:: INSTRUCTIONS TO FOLLOW ::
For this exercise, retype every record below exactly and keep the pictures out.

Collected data
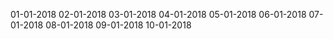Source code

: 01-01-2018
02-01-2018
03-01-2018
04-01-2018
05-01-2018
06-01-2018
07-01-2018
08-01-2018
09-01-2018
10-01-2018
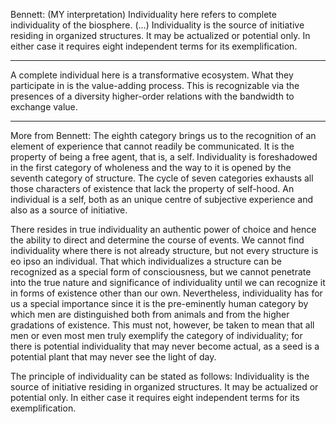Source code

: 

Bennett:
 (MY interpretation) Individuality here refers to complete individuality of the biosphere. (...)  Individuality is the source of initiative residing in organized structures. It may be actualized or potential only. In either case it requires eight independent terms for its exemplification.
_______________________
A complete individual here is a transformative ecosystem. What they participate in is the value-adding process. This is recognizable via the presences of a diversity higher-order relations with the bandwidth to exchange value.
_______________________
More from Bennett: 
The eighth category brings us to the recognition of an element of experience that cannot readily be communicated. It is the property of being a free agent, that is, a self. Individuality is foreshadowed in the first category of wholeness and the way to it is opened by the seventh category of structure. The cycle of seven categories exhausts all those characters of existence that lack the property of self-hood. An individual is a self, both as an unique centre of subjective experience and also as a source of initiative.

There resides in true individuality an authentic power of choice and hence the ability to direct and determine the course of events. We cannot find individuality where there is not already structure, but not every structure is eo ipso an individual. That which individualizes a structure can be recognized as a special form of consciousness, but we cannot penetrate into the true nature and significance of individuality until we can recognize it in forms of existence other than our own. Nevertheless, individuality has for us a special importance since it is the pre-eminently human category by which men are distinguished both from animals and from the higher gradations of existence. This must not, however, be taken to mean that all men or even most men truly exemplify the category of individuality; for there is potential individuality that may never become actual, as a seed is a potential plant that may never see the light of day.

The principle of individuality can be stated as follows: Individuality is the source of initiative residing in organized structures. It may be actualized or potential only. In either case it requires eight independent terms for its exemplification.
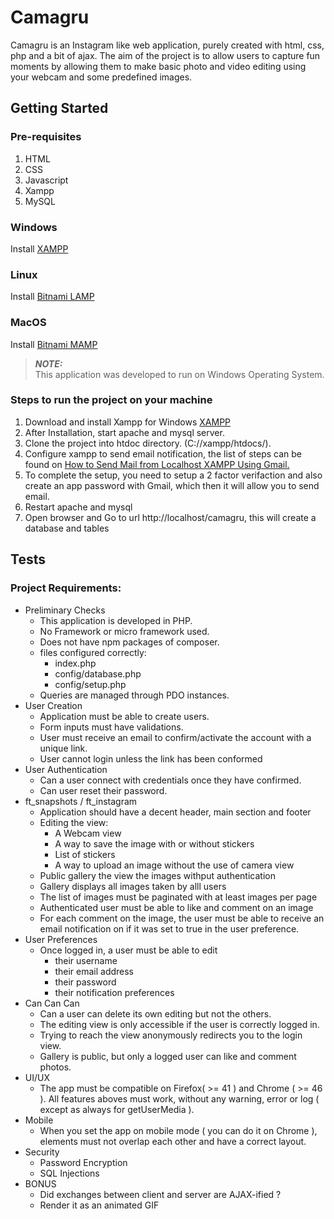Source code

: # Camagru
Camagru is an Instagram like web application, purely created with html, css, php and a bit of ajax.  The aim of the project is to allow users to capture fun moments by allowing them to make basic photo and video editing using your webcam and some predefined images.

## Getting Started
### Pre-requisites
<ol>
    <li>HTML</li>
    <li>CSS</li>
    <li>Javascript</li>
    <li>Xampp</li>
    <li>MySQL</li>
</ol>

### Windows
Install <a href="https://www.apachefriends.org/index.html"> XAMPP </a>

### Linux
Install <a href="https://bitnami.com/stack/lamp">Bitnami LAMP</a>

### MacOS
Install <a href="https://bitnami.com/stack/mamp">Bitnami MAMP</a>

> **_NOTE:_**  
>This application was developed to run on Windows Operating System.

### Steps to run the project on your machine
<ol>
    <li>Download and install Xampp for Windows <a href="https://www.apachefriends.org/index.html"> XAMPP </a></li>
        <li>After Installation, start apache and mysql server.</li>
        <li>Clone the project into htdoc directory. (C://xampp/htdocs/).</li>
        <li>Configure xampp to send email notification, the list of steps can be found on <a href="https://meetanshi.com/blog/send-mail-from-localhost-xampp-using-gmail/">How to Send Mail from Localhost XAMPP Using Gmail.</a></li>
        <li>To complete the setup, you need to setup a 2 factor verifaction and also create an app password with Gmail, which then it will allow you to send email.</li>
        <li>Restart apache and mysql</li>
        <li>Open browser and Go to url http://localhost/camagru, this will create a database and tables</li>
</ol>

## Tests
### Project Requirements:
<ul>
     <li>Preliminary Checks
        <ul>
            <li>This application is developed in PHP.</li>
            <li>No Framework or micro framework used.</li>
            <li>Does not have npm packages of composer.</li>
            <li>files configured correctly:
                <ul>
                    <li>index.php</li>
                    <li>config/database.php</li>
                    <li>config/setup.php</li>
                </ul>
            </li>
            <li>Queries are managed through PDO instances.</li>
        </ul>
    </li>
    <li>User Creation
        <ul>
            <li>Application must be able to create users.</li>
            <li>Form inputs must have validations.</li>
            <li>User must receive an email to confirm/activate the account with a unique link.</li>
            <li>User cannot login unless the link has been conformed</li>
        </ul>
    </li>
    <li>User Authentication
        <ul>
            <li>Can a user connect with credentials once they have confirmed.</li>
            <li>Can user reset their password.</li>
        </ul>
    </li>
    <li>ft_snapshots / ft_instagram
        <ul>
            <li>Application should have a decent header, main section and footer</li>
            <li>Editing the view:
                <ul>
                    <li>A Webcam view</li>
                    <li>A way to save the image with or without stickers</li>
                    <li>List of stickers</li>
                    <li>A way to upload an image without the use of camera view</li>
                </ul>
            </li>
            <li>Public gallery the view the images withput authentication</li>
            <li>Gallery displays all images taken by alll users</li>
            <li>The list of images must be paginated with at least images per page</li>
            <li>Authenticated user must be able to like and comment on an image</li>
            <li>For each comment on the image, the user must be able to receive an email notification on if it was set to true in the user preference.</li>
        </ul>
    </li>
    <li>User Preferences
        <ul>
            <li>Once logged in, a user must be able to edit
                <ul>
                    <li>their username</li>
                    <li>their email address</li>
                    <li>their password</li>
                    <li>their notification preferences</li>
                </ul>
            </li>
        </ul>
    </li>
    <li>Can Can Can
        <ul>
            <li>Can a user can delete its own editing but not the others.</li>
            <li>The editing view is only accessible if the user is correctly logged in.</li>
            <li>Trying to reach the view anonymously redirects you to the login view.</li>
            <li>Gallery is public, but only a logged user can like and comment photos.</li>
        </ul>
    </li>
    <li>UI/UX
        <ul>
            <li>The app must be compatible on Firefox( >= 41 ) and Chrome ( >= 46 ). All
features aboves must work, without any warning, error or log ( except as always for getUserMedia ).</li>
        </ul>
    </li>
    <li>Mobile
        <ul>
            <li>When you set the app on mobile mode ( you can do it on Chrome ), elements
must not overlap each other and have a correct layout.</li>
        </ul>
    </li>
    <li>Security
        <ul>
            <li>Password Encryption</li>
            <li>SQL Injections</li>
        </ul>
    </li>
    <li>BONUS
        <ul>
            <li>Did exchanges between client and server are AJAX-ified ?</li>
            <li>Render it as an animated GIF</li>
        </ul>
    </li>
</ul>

:: SOLVED PROBLEM ::
Source code

: 01-01-2018
02-01-2018
03-01-2018
04-01-2018
05-01-2018
06-01-2018
07-01-2018
08-01-2018
09-01-2018
10-01-2018
Source code

: 

Bennett:
 (MY interpretation) Individuality here refers to complete individuality of the biosphere. (...)  Individuality is the source of initiative residing in organized structures. It may be actualized or potential only. In either case it requires eight independent terms for its exemplification.
_______________________
A complete individual here is a transformative ecosystem. What they participate in is the value-adding process. This is recognizable via the presences of a diversity higher-order relations with the bandwidth to exchange value.
_______________________
More from Bennett: 
The eighth category brings us to the recognition of an element of experience that cannot readily be communicated. It is the property of being a free agent, that is, a self. Individuality is foreshadowed in the first category of wholeness and the way to it is opened by the seventh category of structure. The cycle of seven categories exhausts all those characters of existence that lack the property of self-hood. An individual is a self, both as an unique centre of subjective experience and also as a source of initiative.

There resides in true individuality an authentic power of choice and hence the ability to direct and determine the course of events. We cannot find individuality where there is not already structure, but not every structure is eo ipso an individual. That which individualizes a structure can be recognized as a special form of consciousness, but we cannot penetrate into the true nature and significance of individuality until we can recognize it in forms of existence other than our own. Nevertheless, individuality has for us a special importance since it is the pre-eminently human category by which men are distinguished both from animals and from the higher gradations of existence. This must not, however, be taken to mean that all men or even most men truly exemplify the category of individuality; for there is potential individuality that may never become actual, as a seed is a potential plant that may never see the light of day.

The principle of individuality can be stated as follows: Individuality is the source of initiative residing in organized structures. It may be actualized or potential only. In either case it requires eight independent terms for its exemplification.
Source code

: # Camagru
Camagru is an Instagram like web application, purely created with html, css, php and a bit of ajax.  The aim of the project is to allow users to capture fun moments by allowing them to make basic photo and video editing using your webcam and some predefined images.

## Getting Started
### Pre-requisites
<ol>
    <li>HTML</li>
    <li>CSS</li>
    <li>Javascript</li>
    <li>Xampp</li>
    <li>MySQL</li>
</ol>

### Windows
Install <a href="https://www.apachefriends.org/index.html"> XAMPP </a>

### Linux
Install <a href="https://bitnami.com/stack/lamp">Bitnami LAMP</a>

### MacOS
Install <a href="https://bitnami.com/stack/mamp">Bitnami MAMP</a>

> **_NOTE:_**  
>This application was developed to run on Windows Operating System.

### Steps to run the project on your machine
<ol>
    <li>Download and install Xampp for Windows <a href="https://www.apachefriends.org/index.html"> XAMPP </a></li>
        <li>After Installation, start apache and mysql server.</li>
        <li>Clone the project into htdoc directory. (C://xampp/htdocs/).</li>
        <li>Configure xampp to send email notification, the list of steps can be found on <a href="https://meetanshi.com/blog/send-mail-from-localhost-xampp-using-gmail/">How to Send Mail from Localhost XAMPP Using Gmail.</a></li>
        <li>To complete the setup, you need to setup a 2 factor verifaction and also create an app password with Gmail, which then it will allow you to send email.</li>
        <li>Restart apache and mysql</li>
        <li>Open browser and Go to url http://localhost/camagru, this will create a database and tables</li>
</ol>

## Tests
### Project Requirements:
<ul>
     <li>Preliminary Checks
        <ul>
            <li>This application is developed in PHP.</li>
            <li>No Framework or micro framework used.</li>
            <li>Does not have npm packages of composer.</li>
            <li>files configured correctly:
                <ul>
                    <li>index.php</li>
                    <li>config/database.php</li>
                    <li>config/setup.php</li>
                </ul>
            </li>
            <li>Queries are managed through PDO instances.</li>
        </ul>
    </li>
    <li>User Creation
        <ul>
            <li>Application must be able to create users.</li>
            <li>Form inputs must have validations.</li>
            <li>User must receive an email to confirm/activate the account with a unique link.</li>
            <li>User cannot login unless the link has been conformed</li>
        </ul>
    </li>
    <li>User Authentication
        <ul>
            <li>Can a user connect with credentials once they have confirmed.</li>
            <li>Can user reset their password.</li>
        </ul>
    </li>
    <li>ft_snapshots / ft_instagram
        <ul>
            <li>Application should have a decent header, main section and footer</li>
            <li>Editing the view:
                <ul>
                    <li>A Webcam view</li>
                    <li>A way to save the image with or without stickers</li>
                    <li>List of stickers</li>
                    <li>A way to upload an image without the use of camera view</li>
                </ul>
            </li>
            <li>Public gallery the view the images withput authentication</li>
            <li>Gallery displays all images taken by alll users</li>
            <li>The list of images must be paginated with at least images per page</li>
            <li>Authenticated user must be able to like and comment on an image</li>
            <li>For each comment on the image, the user must be able to receive an email notification on if it was set to true in the user preference.</li>
        </ul>
    </li>
    <li>User Preferences
        <ul>
            <li>Once logged in, a user must be able to edit
                <ul>
                    <li>their username</li>
                    <li>their email address</li>
                    <li>their password</li>
                    <li>their notification preferences</li>
                </ul>
            </li>
        </ul>
    </li>
    <li>Can Can Can
        <ul>
            <li>Can a user can delete its own editing but not the others.</li>
            <li>The editing view is only accessible if the user is correctly logged in.</li>
            <li>Trying to reach the view anonymously redirects you to the login view.</li>
            <li>Gallery is public, but only a logged user can like and comment photos.</li>
        </ul>
    </li>
    <li>UI/UX
        <ul>
            <li>The app must be compatible on Firefox( >= 41 ) and Chrome ( >= 46 ). All
features aboves must work, without any warning, error or log ( except as always for getUserMedia ).</li>
        </ul>
    </li>
    <li>Mobile
        <ul>
            <li>When you set the app on mobile mode ( you can do it on Chrome ), elements
must not overlap each other and have a correct layout.</li>
        </ul>
    </li>
    <li>Security
        <ul>
            <li>Password Encryption</li>
            <li>SQL Injections</li>
        </ul>
    </li>
    <li>BONUS
        <ul>
            <li>Did exchanges between client and server are AJAX-ified ?</li>
            <li>Render it as an animated GIF</li>
        </ul>
    </li>
</ul>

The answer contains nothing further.